**Task brief:** Filter the entries down to the lines containing "configures", and copy those lines.

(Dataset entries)
· · ·
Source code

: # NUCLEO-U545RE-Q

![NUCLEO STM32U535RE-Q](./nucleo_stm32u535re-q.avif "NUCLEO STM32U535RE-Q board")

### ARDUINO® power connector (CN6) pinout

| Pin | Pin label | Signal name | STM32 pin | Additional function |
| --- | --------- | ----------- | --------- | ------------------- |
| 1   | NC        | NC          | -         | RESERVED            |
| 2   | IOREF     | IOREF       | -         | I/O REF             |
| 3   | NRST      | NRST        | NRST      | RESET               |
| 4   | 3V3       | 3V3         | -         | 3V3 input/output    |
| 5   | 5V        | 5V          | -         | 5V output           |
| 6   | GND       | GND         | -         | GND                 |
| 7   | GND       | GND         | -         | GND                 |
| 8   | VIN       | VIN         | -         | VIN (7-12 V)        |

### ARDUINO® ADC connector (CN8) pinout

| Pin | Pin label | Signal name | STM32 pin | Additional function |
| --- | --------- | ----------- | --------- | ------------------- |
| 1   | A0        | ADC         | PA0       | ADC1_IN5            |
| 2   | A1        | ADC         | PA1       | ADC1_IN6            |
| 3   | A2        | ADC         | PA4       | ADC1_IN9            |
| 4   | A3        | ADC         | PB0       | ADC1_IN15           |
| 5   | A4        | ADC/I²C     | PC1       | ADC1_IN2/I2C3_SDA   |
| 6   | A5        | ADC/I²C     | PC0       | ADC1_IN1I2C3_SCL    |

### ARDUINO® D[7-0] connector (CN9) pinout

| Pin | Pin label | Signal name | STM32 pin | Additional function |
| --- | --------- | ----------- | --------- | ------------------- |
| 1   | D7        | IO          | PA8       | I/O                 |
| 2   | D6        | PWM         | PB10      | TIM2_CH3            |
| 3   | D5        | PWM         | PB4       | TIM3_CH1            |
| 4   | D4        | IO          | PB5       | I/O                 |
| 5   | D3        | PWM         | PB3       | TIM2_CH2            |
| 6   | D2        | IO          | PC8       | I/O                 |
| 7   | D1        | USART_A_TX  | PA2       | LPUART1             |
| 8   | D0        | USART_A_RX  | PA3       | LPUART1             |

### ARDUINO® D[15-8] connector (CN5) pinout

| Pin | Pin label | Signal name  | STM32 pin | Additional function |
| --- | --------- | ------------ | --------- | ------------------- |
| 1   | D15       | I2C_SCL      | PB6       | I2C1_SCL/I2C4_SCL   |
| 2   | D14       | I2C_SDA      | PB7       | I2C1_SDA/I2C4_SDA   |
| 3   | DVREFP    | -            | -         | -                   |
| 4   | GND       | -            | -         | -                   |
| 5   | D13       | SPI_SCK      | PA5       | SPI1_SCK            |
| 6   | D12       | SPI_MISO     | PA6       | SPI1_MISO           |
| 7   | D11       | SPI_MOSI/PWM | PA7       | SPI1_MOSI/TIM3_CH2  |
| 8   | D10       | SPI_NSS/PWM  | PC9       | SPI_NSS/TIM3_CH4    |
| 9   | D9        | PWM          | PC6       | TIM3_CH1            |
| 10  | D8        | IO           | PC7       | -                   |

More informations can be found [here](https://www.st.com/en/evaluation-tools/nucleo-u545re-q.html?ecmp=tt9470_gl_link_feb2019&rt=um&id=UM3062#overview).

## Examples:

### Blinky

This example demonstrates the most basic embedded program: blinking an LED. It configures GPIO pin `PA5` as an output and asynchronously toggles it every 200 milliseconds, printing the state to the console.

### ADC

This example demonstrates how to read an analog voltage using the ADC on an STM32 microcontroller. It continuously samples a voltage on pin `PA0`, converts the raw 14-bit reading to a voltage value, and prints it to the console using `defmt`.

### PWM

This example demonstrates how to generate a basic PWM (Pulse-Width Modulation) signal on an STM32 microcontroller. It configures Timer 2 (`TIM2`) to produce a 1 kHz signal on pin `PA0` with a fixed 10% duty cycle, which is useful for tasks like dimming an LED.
· · ·
**Task answer:**
This example demonstrates the most basic embedded program: blinking an LED. It configures GPIO pin `PA5` as an output and asynchronously toggles it every 200 milliseconds, printing the state to the console.
This example demonstrates how to generate a basic PWM (Pulse-Width Modulation) signal on an STM32 microcontroller. It configures Timer 2 (`TIM2`) to produce a 1 kHz signal on pin `PA0` with a fixed 10% duty cycle, which is useful for tasks like dimming an LED.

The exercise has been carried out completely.